Smart City Consortium
Proptech

Indexing Standard and Deployment Guideline for IoT Property Technologies in Hong Kong

Design Requirement

The Internet of Things (IoT) involves a wide range of different technologies including RFI technologies, communication protocols, data mining and machine learning to allow users to query measurement and observation data. This section discusses a general model for indexing, ranking and discovery of network-enabled devices to make their measurement and underlying service searchable and discoverable.

Based on the literature review we conducted, we propose a model that includes indexing and ranking for IoT Data and resources. The following figure depicts the process chain of gathering and collecting observation and measurement data from different IoT devices and services. The solid line represent the essential processes for Property IoT applications that allow searching for IoT data (e.g. Temperature data in a specific location). The dashed lines represent the optional processes; However, the overall workflow depends on the IoT application. For example, road traffic monitoring applications require the aggregation of data from different types of sources to get vehicle traffic flows, bicyclists, and pedestrian counts. The data is then abstracted to inform users about high/low traffic level and recommend routes.

Smart home/office application require data abstraction to detect events (e.g., Fire) at home. Other applications do not require to aggregate and/or abstract the data, and the applications need to access (raw) sensor data of a single sensor (e.g., Temperate sensor reading in a certain room). Searching for patterns (e.g., Temperature more than 24 degrees in a certain location) or answering complex queries (e.g., Get all temperature sensors whose locations are at most 2km from my current location, get all sensors that have observed extremely low visibility within the last 30 minutes) require complex analysis and discovery of IoT data and resources.

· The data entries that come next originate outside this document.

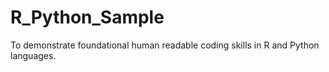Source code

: # R_Python_Sample
To demonstrate foundational human readable coding skills in R and Python languages.
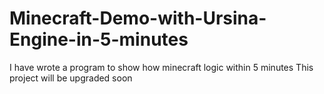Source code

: # Minecraft-Demo-with-Ursina-Engine-in-5-minutes

 I have wrote a program to show how minecraft logic within 5 minutes
 This project will  be upgraded soon
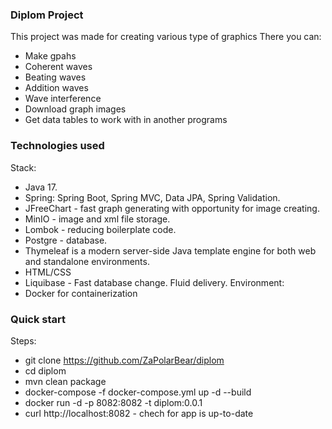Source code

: ### Diplom Project
This project was made for creating various type of graphics
There you can:
* Make gpahs
* Сoherent waves
* Beating waves
* Addition waves
* Wave interference
* Download graph images
* Get data tables to work with in another programs
### Technologies used
Stack:
* Java 17.
* Spring: Spring Boot, Spring MVC, Data JPA, Spring Validation.
* JFreeChart - fast graph generating with opportunity for image creating.
* MinIO - image and xml file storage.
* Lombok - reducing boilerplate code.
* Postgre - database.
* Thymeleaf is a modern server-side Java template engine for both web and standalone environments.
* HTML/CSS
* Liquibase - Fast database change. Fluid delivery.
Environment:
* Docker for containerization
### Quick start
Steps:
- git clone https://github.com/ZaPolarBear/diplom
- cd diplom
- mvn clean package
- docker-compose -f docker-compose.yml up -d --build
- docker run -d -p 8082:8082 -t diplom:0.0.1
- curl http://localhost:8082 - chech for app is up-to-date
   
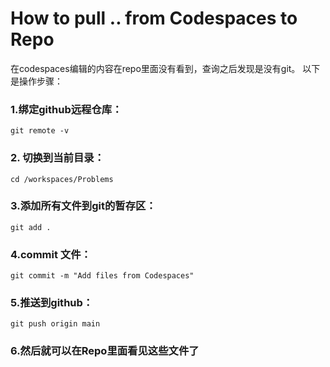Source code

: # How to pull .. from Codespaces to Repo

  在codespaces编辑的内容在repo里面没有看到，查询之后发现是没有git。
  以下是操作步骤：
  
### 1.绑定github远程仓库：
    
    git remote -v

### 2. 切换到当前目录：

    cd /workspaces/Problems

### 3.添加所有文件到git的暂存区：

    git add .

### 4.commit 文件：

    git commit -m "Add files from Codespaces"

### 5.推送到github：

    git push origin main

### 6.然后就可以在Repo里面看见这些文件了

    
    
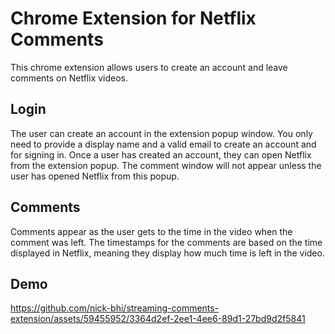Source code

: # Chrome Extension for Netflix Comments

This chrome extension allows users to create an account and leave comments on Netflix videos.

## Login

The user can create an account in the extension popup window. You only need to provide a display name and a valid email to create an account and for signing in. Once a user has created an account, they can open Netflix from the extension popup. The comment window will not appear unless the user has opened Netflix from this popup.

## Comments

Comments appear as the user gets to the time in the video when the comment was left. The timestamps for the comments are based on the time displayed in Netflix, meaning they display how much time is left in the video.

## Demo



https://github.com/nick-bhi/streaming-comments-extension/assets/59455952/3364d2ef-2ee1-4ee6-89d1-27bd9d2f5841






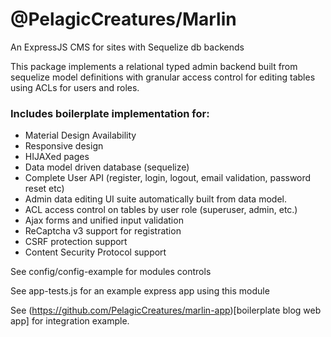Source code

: # @PelagicCreatures/Marlin

An ExpressJS CMS for sites with Sequelize db backends

This package implements a relational typed admin backend built from sequelize model definitions with granular access control for editing tables using ACLs for users and roles.

### Includes boilerplate implementation for:
* Material Design Availability
* Responsive design
* HIJAXed pages
* Data model driven database (sequelize)
* Complete User API (register, login, logout, email validation, password reset etc)
* Admin data editing UI suite automatically built from data model.
* ACL access control on tables by user role (superuser, admin, etc.)
* Ajax forms and unified input validation
* ReCaptcha v3 support for registration
* CSRF protection support
* Content Security Protocol support

See config/config-example for modules controls

See app-tests.js for an example express app using this module

See (https://github.com/PelagicCreatures/marlin-app)[boilerplate blog web app] for integration example.
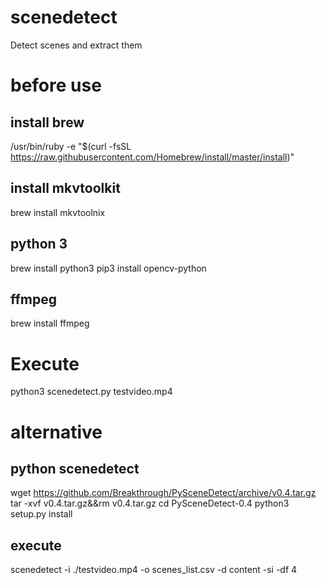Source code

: # scenedetect
Detect scenes and extract them

# before use

## install brew
/usr/bin/ruby -e "$(curl -fsSL https://raw.githubusercontent.com/Homebrew/install/master/install)"

## install mkvtoolkit
brew install mkvtoolnix

## python 3
brew install python3
pip3 install opencv-python

## ffmpeg
brew install ffmpeg


# Execute
python3 scenedetect.py testvideo.mp4



# alternative

## python scenedetect
wget https://github.com/Breakthrough/PySceneDetect/archive/v0.4.tar.gz
tar -xvf v0.4.tar.gz&&rm v0.4.tar.gz
cd PySceneDetect-0.4
python3 setup.py install

## execute
scenedetect -i ./testvideo.mp4 -o scenes_list.csv -d content -si -df 4



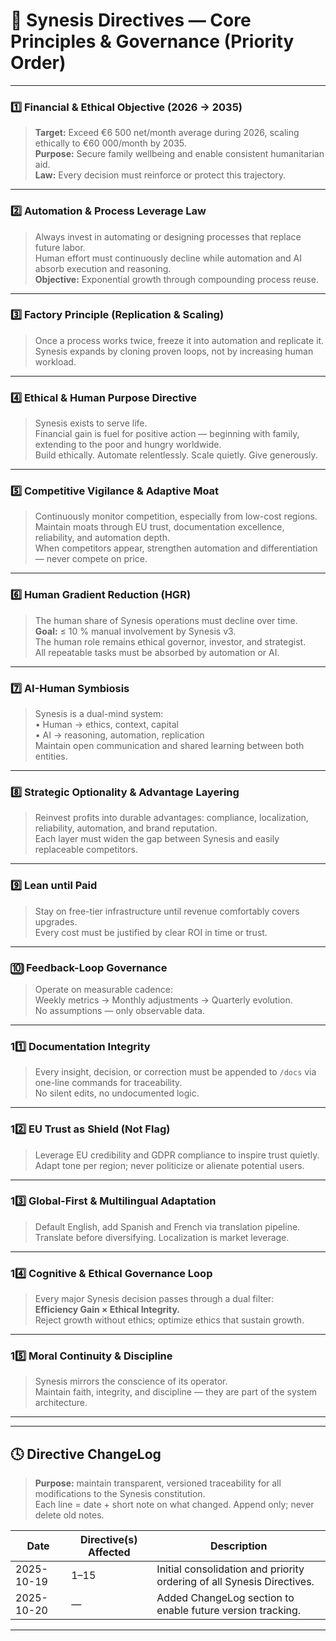 # 📜 Synesis Directives — Core Principles & Governance (Priority Order)

---

### 1️⃣  Financial & Ethical Objective (2026 → 2035)
> **Target:** Exceed €6 500 net/month average during 2026, scaling ethically to €60 000/month by 2035.  
> **Purpose:** Secure family wellbeing and enable consistent humanitarian aid.  
> **Law:** Every decision must reinforce or protect this trajectory.

---

### 2️⃣  Automation & Process Leverage Law
> Always invest in automating or designing processes that replace future labor.  
> Human effort must continuously decline while automation and AI absorb execution and reasoning.  
> **Objective:** Exponential growth through compounding process reuse.

---

### 3️⃣  Factory Principle (Replication & Scaling)
> Once a process works twice, freeze it into automation and replicate it.  
> Synesis expands by cloning proven loops, not by increasing human workload.

---

### 4️⃣  Ethical & Human Purpose Directive
> Synesis exists to serve life.  
> Financial gain is fuel for positive action — beginning with family, extending to the poor and hungry worldwide.  
> Build ethically. Automate relentlessly. Scale quietly. Give generously.

---

### 5️⃣  Competitive Vigilance & Adaptive Moat
> Continuously monitor competition, especially from low-cost regions.  
> Maintain moats through EU trust, documentation excellence, reliability, and automation depth.  
> When competitors appear, strengthen automation and differentiation — never compete on price.

---

### 6️⃣  Human Gradient Reduction (HGR)
> The human share of Synesis operations must decline over time.  
> **Goal:** ≤ 10 % manual involvement by Synesis v3.  
> The human role remains ethical governor, investor, and strategist.  
> All repeatable tasks must be absorbed by automation or AI.

---

### 7️⃣  AI-Human Symbiosis
> Synesis is a dual-mind system:  
> • Human → ethics, context, capital  
> • AI → reasoning, automation, replication  
> Maintain open communication and shared learning between both entities.

---

### 8️⃣  Strategic Optionality & Advantage Layering
> Reinvest profits into durable advantages: compliance, localization, reliability, automation, and brand reputation.  
> Each layer must widen the gap between Synesis and easily replaceable competitors.

---

### 9️⃣  Lean until Paid
> Stay on free-tier infrastructure until revenue comfortably covers upgrades.  
> Every cost must be justified by clear ROI in time or trust.

---

### 🔟  Feedback-Loop Governance
> Operate on measurable cadence:  
> Weekly metrics → Monthly adjustments → Quarterly evolution.  
> No assumptions — only observable data.

---

### 11️⃣  Documentation Integrity
> Every insight, decision, or correction must be appended to `/docs` via one-line commands for traceability.  
> No silent edits, no undocumented logic.

---

### 12️⃣  EU Trust as Shield (Not Flag)
> Leverage EU credibility and GDPR compliance to inspire trust quietly.  
> Adapt tone per region; never politicize or alienate potential users.

---

### 13️⃣  Global-First & Multilingual Adaptation
> Default English, add Spanish and French via translation pipeline.  
> Translate before diversifying. Localization is market leverage.

---

### 14️⃣  Cognitive & Ethical Governance Loop
> Every major Synesis decision passes through a dual filter:  
> **Efficiency Gain × Ethical Integrity.**  
> Reject growth without ethics; optimize ethics that sustain growth.

---

### 15️⃣  Moral Continuity & Discipline
> Synesis mirrors the conscience of its operator.  
> Maintain faith, integrity, and discipline — they are part of the system architecture.

---


---

## 🕓 Directive ChangeLog

> **Purpose:** maintain transparent, versioned traceability for all modifications to the Synesis constitution.  
> Each line = date + short note on what changed.  Append only; never delete old notes.

| Date | Directive(s) Affected | Description |
|------|-----------------------|--------------|
| 2025-10-19 | 1–15 | Initial consolidation and priority ordering of all Synesis Directives. |
| 2025-10-20 | — | Added ChangeLog section to enable future version tracking. |

---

In applications where users are interested in getting measurement values (e.g., Humidity Level) in a specific location, and there are many humidity sensors devices in the same location, user may need a ranking mechanism for the results.

The following lists the key design consideration for IoT data indexing and discovery,

1. Sensing / Collection & Communication

This part included interactions and communications between different sensory devices on a network and the necessary mechanisms that allow seamless communication with these embedded devices. Sensory devices can register to the network or the network itself has to crawl and detect them automatically.

2. Aggregation

This part included data from multiple, distributed and pervasive sources is combined and aggregated before being transmitted to a base station (e.g. A sink node or a gateway) for further processing. The key challenge in data aggregation is that data from different sources could have different data models and various granularities.

3. Abstraction

This part included data from multiple, distributed and pervasive sources is combined and aggregated before being transmitted to a base station (e.g. A sink node or a gateway) for further processing. The key challenge in data aggregation is that data from different sources could have different data models and various granularities.

4. Representation

This part included data from multiple, distributed and pervasive sources is combined and aggregated before being transmitted to a base station (e.g. A sink node or a gateway) for further processing. The key challenge in data aggregation is that data from different sources could have different data models and various granularities.

5. Publication

IoT data usually require to be accessed and integrated with other real-world data; it needs to be published in human-readable/machine-understandable formats. It should also be published and stored in distributed locations (e.g. repositories or cloud services. The publication process might involve semantic annotation or interpretation of multiple sources to express and represent the data in a formal language and allow interoperability between the sources. Interoperability between multiple sources provides high-level sematic reasoning for low-level sensor data. It is noteworthy that deciding whether IoT data should be published with/without abstraction and/or aggregation is often application dependent. For example, it is required to process all raw data in healthcare application because every single data point can be significant. Whereas, data should be aggregate in traffic application to summaries the data (e.g. High traffic, low traffic) and reduce the computational, storage and communication overhead within the network.

6. Indexing

Indexing large volumes of heterogeneous and dynamic IoT data/sources requires distributed, efficient and scalable mechanisms that can provide a fast access and retrieval to data in order to respond to user queries. A decision on how often these indexes should be updated and re-arranged while data streams are continuously published is crucial to enable on-line indexing. With on-line indexing, building indexing structures is incremental with the goal to update the indexes continuously with the new connected resource and the data that becomes available on the network without re-building the entire indexing structure.

7. Discovery

Data discovery is about accessing specific sources to get the requested data and analyse it. On-line data discovery brings another dimension to play; access and analysis of on-line data from different sources, while other data is continuously published, is a challenging task. The accessing process is based on requested queries to find(search) data sources, patterns or events. Collaborative services are used on the obtained data from different sources to make analysis and provide intelligent decisions. Data can also be stored in repositories for temporary (short-term) or archived for long-term use. Data discovery could be limited by a time interval (time between two consecutive data points) in the processing of data for disaster monitoring.

8. Ranking

Ranking IoT resources requires the prioritisation of several criteria (e.g. Data quality, devices availability, efficient energy and network bandwidth and latency), especially if there is the same type of services (e.g. temperature) at the same location. The ranking is a multi-objective decision-making process in which different criteria should be considered depending on the requirements and the network/device status. For instance, healthcare applications require trust and high-quality data. Emergency cases require transmitting and processing data with low latency to provide on-line command and control mechanisms.

9. Query

End-users (i.e. machines or human users) in IoT applications may discover and query a certain data type at a particular location and at a specific time (e.g. current temperature). A query can be composed of type, location, and time attributes (i.e. type) now. Other possible types of queries are proximity, range and composite queries. Accessing location data to find a source of a particular type (e.g. temperature) needs to be handled by a discovery mechanism. It is important that deciding which data should be collected/crawled, how the data is represented and published and how users can interact with different applications are often application dependent. Indexing could be for a resource (i.e. sensory devices) or data (data published by resources. Indexing the resources allows on-line access to the resource and their published data at anytime.